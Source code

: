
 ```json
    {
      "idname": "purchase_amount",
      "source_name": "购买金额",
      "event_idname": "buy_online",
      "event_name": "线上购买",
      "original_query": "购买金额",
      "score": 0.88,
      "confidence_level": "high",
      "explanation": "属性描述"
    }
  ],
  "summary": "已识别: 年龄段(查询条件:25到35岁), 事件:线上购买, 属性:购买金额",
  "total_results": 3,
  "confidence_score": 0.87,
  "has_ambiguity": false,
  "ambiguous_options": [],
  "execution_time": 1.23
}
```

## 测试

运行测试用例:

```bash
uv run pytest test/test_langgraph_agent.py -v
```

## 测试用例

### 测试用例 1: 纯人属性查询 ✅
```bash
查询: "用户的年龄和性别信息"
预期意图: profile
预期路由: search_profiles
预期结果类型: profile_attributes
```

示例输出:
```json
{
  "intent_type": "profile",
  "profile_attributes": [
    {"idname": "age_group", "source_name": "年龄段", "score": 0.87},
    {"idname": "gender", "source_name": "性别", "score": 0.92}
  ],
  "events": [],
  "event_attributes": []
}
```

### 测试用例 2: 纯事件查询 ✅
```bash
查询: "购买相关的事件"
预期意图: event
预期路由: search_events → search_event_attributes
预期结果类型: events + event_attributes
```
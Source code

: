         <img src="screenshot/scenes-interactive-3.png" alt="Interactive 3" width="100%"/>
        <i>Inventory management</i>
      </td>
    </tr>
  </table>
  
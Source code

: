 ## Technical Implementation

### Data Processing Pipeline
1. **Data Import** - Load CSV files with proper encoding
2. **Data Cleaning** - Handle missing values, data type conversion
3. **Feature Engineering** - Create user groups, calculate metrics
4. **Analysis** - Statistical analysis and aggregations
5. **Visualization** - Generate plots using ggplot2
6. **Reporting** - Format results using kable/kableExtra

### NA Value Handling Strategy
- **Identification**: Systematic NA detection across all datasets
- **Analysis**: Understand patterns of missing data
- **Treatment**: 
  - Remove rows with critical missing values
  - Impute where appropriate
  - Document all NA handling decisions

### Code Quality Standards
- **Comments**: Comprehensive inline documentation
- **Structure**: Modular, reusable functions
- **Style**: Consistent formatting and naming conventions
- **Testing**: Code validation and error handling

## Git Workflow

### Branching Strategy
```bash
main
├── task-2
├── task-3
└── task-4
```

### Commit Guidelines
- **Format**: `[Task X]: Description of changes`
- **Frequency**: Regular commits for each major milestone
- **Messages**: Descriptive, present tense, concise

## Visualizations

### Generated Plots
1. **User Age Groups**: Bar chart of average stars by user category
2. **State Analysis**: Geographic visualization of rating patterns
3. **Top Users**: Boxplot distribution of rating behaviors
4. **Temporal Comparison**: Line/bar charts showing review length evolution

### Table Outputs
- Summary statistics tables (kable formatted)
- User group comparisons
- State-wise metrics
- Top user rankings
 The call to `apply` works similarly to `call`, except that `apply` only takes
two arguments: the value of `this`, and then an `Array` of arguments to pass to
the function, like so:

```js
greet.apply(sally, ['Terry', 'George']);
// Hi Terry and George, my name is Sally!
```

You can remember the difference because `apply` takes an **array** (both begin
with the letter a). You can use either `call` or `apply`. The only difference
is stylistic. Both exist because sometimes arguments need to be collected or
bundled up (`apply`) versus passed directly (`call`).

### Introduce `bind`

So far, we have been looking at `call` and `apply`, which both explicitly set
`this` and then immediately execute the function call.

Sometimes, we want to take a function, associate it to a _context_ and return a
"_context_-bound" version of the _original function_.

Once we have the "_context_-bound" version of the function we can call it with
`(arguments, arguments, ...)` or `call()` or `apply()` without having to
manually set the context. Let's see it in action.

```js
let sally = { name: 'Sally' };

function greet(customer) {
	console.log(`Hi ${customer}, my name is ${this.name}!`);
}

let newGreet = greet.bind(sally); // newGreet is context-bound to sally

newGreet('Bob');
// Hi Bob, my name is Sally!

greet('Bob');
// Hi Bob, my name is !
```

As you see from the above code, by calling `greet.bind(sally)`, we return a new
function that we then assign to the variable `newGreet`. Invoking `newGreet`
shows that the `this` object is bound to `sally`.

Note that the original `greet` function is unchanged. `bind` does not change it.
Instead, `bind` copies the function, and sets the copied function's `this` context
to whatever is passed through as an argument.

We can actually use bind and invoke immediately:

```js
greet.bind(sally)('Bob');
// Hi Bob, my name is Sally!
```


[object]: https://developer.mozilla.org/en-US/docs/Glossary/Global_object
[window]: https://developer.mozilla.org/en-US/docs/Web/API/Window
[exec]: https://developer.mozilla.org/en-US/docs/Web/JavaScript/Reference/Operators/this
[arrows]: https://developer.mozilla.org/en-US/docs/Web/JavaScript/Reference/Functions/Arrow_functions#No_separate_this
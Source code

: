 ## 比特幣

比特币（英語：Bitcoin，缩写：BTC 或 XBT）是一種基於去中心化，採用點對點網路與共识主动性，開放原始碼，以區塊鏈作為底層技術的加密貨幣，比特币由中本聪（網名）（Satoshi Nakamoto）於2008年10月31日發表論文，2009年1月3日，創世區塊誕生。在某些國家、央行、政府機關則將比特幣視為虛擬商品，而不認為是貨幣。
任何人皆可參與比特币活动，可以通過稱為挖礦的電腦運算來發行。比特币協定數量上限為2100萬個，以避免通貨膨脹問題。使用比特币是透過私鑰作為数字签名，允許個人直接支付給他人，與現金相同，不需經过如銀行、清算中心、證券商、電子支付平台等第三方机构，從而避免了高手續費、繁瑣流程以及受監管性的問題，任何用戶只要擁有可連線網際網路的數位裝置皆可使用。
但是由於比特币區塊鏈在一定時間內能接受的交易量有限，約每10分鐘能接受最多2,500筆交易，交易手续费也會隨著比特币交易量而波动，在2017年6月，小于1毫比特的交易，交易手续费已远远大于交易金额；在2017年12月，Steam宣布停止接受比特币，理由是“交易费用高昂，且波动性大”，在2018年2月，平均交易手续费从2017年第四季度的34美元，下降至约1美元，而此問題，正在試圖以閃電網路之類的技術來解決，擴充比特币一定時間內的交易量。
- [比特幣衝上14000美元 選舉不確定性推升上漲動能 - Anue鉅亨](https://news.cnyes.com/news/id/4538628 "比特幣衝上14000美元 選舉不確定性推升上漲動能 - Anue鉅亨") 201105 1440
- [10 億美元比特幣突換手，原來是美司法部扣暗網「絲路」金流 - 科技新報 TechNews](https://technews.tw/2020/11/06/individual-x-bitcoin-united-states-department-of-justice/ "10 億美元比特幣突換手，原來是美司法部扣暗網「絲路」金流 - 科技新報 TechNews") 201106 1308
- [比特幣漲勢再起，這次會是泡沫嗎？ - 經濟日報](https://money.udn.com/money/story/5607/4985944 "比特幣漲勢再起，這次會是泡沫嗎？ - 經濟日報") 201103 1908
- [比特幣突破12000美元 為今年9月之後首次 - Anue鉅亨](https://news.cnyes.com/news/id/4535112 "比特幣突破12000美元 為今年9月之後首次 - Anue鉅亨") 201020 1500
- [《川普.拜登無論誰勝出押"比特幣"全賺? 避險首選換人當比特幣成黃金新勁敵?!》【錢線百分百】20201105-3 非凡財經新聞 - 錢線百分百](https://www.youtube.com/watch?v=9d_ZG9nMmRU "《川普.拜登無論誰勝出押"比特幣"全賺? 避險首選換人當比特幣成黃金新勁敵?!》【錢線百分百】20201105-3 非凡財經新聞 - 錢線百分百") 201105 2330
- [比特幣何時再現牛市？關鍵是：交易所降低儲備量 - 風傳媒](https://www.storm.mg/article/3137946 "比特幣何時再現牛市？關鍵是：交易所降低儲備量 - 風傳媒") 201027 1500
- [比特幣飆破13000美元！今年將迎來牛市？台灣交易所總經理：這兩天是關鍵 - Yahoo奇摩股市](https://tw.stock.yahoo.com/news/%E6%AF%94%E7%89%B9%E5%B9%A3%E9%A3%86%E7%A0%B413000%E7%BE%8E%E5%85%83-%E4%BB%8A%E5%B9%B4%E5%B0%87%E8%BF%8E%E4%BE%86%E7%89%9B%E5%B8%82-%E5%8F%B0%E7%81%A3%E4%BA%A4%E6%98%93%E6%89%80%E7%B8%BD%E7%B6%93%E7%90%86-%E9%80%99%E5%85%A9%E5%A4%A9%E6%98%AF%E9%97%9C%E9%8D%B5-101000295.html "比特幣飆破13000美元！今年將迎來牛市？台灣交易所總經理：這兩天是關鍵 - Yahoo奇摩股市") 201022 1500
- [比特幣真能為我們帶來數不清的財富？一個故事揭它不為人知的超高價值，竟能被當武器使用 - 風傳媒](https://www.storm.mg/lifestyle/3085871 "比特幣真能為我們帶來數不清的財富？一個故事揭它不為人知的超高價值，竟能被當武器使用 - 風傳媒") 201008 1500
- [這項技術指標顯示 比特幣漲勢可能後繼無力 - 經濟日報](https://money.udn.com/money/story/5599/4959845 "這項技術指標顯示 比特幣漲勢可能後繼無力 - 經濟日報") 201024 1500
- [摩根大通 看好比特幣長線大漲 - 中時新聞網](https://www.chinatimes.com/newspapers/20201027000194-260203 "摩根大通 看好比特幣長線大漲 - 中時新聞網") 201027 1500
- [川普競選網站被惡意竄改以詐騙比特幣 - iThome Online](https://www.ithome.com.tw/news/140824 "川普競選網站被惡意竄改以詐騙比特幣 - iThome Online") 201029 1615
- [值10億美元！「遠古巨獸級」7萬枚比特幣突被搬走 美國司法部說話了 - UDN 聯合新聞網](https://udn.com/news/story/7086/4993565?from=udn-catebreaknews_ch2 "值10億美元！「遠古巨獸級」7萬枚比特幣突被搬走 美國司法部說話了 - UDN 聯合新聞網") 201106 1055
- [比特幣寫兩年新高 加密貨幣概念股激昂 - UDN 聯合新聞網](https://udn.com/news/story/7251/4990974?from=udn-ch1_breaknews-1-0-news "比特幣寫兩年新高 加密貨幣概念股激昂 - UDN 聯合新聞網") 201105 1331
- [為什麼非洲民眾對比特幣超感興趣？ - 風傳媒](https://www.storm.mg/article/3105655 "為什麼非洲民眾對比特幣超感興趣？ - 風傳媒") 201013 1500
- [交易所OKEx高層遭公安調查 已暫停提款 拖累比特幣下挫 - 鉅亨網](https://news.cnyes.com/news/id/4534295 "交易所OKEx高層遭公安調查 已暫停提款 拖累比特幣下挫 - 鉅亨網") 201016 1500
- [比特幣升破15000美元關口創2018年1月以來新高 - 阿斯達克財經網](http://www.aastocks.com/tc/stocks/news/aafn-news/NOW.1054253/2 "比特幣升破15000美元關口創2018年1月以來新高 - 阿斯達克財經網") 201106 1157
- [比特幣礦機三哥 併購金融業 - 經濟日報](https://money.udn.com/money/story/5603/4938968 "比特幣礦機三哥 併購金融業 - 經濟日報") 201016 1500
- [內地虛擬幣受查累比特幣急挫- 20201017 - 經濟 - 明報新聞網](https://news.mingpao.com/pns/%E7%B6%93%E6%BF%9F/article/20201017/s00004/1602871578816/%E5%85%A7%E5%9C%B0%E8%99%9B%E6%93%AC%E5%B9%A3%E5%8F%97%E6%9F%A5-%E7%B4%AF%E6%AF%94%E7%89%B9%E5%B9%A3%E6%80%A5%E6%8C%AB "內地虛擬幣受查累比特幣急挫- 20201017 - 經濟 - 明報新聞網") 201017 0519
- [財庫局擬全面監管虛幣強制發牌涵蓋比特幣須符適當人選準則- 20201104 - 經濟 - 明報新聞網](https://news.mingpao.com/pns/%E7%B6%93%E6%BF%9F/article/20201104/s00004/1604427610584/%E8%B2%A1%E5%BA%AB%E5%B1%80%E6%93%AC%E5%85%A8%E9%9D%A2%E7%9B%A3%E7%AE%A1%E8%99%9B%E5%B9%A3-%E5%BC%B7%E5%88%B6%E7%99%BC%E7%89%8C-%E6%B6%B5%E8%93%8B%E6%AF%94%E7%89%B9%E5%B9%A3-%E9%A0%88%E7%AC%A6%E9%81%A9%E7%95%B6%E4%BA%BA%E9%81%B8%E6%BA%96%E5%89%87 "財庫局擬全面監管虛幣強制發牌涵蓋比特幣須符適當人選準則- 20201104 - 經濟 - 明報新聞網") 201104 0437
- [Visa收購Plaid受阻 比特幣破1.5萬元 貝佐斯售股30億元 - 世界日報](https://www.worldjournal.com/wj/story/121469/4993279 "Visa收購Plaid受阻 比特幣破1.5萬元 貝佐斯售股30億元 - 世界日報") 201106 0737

# # # # # # #

• Problem description:
Wherever the line holding "the function call." falls in the entries above, copy exactly from it through the line holding "Once we have", inclusive, and add nothing.

• Written response:
`this` and then immediately execute the function call.

Sometimes, we want to take a function, associate it to a _context_ and return a
"_context_-bound" version of the _original function_.

Once we have the "_context_-bound" version of the function we can call it with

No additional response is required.